Fitz el Rata, de constitución consumida y dientes atropellados, se deshizo en gritos y voces cuando un monstruo echó zarpas en la borda, a las que Fitz machacó cual herrero frustrado a golpe de cabilla. Ya ninguno oía los truenos, las olas rompiendo contra el acantilado ni la canción del diablo.

>>¡Brinden! Por la de fétido aliento,
y gorda de culo sin asiento

Darren mantenía a raya a dos monstruos haciendo oscilar su remo como una guadaña, mientras su fofa y redonda cara de luna se teñía de arrebol a causa de la ira y el desquite contra los verdugos de sus compañeros.

>>¡Brinden! Por la vaga cual marrano
Y sus dedos de menos por mano

Estaban a punto de bordear un cabo; Tarugo remaba como si no hubiera un mañana, al igual que sus compañeros que se turnaban según la circunstancia.

>>¡Brindad! Por la de brazo de herrero
y de lengua ruin de carretero

Lewis se sujetaba un corte, fruto de un zarpazo, de un costado mientras cosía a puñaladas a uno de los monstruos, aferrado a la borda.

>>¡Brindad! Por la mal vista por un tuerto
y negras orejas de muerto

Estaban a punto de pasar un cabo y poder refugiarse en una cala. La tormenta amainaba, y la última de las criaturas se limitó a sisear algo ininteligible en una lengua maldita mientras se perdía entre las olas.

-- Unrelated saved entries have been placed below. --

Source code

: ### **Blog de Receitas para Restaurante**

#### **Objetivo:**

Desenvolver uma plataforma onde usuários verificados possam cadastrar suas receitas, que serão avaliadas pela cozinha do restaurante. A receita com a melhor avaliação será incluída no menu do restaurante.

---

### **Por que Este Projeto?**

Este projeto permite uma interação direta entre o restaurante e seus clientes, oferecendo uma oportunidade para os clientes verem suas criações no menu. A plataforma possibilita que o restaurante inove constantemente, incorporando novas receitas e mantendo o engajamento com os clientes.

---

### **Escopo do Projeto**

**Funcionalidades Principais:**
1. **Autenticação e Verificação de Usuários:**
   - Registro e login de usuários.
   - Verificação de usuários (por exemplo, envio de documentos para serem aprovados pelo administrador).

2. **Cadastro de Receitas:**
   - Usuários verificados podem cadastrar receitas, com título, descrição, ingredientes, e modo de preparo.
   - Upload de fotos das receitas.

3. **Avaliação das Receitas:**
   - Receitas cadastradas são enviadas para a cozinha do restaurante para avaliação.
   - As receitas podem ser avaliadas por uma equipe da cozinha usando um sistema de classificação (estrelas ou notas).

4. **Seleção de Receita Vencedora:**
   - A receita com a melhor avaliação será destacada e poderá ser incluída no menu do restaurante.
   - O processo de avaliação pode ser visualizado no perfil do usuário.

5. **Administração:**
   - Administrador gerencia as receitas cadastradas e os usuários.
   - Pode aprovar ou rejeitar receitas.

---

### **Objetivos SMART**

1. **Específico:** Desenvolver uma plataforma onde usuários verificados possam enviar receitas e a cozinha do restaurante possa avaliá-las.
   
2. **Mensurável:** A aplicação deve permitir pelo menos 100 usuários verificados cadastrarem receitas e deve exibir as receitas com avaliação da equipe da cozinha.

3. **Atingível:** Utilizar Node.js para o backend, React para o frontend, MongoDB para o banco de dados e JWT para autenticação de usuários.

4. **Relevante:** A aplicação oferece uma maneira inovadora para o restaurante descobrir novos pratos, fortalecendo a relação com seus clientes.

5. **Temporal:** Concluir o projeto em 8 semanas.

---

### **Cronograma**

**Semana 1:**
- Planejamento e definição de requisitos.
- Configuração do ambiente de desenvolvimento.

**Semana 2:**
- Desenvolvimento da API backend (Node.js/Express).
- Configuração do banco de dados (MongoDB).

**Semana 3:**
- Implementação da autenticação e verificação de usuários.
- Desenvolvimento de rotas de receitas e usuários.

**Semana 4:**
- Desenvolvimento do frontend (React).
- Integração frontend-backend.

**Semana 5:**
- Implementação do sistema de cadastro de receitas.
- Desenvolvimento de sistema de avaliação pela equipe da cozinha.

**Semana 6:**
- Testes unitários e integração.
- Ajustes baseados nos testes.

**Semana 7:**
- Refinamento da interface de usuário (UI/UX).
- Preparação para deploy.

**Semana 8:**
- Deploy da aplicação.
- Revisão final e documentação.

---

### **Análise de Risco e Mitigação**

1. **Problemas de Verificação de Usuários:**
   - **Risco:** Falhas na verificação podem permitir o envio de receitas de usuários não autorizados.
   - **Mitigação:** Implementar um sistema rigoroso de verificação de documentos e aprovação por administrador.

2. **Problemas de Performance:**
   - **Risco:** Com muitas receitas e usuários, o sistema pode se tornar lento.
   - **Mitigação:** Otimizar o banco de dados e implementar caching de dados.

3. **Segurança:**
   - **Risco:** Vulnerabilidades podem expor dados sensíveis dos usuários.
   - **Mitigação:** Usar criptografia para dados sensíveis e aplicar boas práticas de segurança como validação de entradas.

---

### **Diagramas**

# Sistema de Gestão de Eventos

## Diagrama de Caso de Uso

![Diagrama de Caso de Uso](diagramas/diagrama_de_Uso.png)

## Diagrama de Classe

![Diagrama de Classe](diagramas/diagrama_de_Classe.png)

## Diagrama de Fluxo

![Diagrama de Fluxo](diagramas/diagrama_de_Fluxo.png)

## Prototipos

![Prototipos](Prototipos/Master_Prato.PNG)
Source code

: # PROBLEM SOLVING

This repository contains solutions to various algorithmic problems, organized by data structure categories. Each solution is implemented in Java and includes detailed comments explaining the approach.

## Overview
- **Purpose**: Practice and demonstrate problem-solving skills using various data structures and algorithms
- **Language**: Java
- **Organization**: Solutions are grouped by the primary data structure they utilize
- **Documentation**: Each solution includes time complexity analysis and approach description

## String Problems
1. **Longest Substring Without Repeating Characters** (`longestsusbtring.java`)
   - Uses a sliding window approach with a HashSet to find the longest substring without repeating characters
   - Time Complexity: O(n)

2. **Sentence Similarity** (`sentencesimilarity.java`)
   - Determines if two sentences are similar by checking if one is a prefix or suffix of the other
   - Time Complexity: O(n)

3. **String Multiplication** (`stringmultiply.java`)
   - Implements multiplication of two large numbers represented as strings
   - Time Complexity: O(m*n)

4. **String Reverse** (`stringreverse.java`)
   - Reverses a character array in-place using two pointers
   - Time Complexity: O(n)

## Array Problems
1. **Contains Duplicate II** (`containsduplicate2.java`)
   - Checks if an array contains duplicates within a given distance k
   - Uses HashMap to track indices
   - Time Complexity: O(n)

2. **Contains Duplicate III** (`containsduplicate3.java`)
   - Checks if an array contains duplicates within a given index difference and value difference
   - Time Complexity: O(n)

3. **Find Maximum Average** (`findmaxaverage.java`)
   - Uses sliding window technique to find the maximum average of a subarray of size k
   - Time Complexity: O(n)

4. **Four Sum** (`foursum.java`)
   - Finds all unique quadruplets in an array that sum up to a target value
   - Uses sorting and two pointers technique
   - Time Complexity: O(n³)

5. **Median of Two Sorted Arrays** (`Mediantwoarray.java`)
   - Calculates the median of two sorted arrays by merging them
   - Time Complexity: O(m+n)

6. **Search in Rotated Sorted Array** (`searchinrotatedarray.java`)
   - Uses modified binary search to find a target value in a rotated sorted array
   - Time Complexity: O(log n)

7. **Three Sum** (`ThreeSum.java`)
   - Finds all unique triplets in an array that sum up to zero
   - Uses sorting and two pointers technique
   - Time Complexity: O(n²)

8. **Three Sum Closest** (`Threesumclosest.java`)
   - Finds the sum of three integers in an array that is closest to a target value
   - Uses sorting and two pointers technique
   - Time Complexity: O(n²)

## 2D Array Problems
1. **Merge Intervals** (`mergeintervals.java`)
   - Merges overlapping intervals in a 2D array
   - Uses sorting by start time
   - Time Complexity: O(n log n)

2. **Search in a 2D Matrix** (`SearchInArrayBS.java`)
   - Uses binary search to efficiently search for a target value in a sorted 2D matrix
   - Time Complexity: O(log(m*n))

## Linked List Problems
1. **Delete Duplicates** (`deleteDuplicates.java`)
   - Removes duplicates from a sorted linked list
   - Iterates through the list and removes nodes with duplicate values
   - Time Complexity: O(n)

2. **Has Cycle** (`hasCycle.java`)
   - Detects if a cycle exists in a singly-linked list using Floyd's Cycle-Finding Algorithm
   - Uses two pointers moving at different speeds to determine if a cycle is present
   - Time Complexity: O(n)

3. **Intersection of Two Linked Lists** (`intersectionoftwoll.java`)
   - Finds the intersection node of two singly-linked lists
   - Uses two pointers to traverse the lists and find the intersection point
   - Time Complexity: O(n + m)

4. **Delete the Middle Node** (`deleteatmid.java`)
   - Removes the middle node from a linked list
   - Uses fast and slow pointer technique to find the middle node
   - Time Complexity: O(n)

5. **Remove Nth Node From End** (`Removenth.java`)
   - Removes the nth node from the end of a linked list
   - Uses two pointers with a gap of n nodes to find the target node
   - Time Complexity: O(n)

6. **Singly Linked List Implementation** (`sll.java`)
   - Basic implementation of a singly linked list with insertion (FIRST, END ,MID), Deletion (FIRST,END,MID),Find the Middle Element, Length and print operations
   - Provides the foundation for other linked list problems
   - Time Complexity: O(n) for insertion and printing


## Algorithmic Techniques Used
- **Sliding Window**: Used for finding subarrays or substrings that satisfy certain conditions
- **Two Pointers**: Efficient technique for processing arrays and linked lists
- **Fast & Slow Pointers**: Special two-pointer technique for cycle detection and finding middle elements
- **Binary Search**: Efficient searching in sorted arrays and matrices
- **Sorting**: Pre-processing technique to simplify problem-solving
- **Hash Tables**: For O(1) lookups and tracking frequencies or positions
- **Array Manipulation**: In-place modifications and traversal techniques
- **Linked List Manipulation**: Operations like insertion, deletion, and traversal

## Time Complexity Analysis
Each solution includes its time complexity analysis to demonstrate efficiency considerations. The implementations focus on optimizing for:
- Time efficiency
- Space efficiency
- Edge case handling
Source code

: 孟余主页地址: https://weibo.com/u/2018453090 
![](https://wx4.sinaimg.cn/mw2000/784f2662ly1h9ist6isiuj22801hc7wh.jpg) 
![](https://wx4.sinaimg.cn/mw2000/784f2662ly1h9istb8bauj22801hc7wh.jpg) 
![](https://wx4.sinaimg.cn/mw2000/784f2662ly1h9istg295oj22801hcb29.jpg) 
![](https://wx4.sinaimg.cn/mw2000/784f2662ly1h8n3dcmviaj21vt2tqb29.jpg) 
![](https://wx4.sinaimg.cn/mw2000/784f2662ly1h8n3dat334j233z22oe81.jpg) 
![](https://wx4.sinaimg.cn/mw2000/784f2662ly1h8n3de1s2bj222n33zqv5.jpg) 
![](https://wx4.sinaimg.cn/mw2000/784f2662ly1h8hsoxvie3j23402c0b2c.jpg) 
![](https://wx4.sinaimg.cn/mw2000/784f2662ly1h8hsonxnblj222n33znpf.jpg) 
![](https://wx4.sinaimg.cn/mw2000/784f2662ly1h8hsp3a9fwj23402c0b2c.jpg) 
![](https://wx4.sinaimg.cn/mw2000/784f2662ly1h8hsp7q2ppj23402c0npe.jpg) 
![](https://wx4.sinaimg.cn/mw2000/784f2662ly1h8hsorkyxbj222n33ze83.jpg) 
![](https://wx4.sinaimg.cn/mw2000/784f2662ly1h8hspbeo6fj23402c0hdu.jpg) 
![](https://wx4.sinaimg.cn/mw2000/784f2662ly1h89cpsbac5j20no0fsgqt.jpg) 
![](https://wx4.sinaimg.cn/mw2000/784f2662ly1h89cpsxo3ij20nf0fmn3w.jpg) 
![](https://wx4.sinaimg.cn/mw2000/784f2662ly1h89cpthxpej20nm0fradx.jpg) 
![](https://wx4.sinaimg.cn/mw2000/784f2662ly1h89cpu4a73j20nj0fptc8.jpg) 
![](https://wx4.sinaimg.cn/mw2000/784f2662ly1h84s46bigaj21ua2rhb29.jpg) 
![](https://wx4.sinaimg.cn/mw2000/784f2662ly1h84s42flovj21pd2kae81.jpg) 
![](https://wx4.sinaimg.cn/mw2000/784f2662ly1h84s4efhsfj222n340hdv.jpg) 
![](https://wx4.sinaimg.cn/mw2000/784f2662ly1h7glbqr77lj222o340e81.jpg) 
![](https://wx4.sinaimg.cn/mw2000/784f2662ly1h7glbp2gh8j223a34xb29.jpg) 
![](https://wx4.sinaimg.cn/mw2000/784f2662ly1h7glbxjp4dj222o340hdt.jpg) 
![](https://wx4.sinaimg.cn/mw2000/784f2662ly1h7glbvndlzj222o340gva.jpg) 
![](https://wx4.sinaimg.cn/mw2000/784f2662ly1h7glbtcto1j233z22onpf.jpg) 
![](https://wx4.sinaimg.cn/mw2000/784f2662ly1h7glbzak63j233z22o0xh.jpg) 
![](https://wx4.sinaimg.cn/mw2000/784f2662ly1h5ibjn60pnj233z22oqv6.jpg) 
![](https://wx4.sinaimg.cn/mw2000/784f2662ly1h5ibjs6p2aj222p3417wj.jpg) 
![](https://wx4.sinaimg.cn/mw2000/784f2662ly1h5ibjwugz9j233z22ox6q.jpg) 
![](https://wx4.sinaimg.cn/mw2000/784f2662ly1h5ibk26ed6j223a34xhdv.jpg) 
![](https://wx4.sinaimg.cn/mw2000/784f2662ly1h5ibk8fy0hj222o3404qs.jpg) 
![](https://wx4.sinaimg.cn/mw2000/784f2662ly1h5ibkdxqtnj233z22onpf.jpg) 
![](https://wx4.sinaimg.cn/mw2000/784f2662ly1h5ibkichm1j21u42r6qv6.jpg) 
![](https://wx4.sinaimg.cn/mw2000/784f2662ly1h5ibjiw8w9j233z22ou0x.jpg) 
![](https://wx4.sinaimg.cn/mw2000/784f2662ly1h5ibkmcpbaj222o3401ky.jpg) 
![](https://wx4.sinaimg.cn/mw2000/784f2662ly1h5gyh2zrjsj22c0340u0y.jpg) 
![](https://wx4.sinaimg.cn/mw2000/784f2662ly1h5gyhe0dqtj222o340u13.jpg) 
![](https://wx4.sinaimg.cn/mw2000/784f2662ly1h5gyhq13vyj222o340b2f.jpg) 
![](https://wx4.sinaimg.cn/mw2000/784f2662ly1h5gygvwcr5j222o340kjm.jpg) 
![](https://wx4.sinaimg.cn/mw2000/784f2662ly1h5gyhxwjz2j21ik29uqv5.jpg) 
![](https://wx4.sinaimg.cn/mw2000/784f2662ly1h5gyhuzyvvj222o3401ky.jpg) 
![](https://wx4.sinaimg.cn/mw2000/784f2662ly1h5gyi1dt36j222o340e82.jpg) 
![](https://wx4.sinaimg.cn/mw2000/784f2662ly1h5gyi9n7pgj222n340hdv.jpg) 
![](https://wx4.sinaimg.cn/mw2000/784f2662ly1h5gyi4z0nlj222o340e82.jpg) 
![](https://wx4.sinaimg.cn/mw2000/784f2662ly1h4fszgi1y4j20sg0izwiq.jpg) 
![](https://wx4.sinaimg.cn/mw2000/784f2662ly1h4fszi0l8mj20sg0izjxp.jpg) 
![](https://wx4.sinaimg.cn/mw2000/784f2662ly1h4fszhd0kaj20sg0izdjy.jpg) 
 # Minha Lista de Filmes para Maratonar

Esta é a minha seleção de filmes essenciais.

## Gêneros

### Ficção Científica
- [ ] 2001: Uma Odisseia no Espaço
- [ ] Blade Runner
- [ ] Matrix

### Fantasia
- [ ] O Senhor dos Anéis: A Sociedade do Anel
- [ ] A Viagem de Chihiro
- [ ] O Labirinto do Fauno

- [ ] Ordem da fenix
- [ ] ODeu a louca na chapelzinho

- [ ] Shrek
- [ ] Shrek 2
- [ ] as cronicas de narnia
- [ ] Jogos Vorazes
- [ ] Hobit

>>Pero aún brindando lo acordado
Como para un burro haber ahogado
Ni por el oro de los enanos
a su piel arrimarás las manos,

Cantaban los hombres a viva voz ya, mientras olas menos salvajes los empujaban a una cala perdida y observaban al Spicechest colisionar contra el acantilado, lejos, casi ocultado ya por un cabo.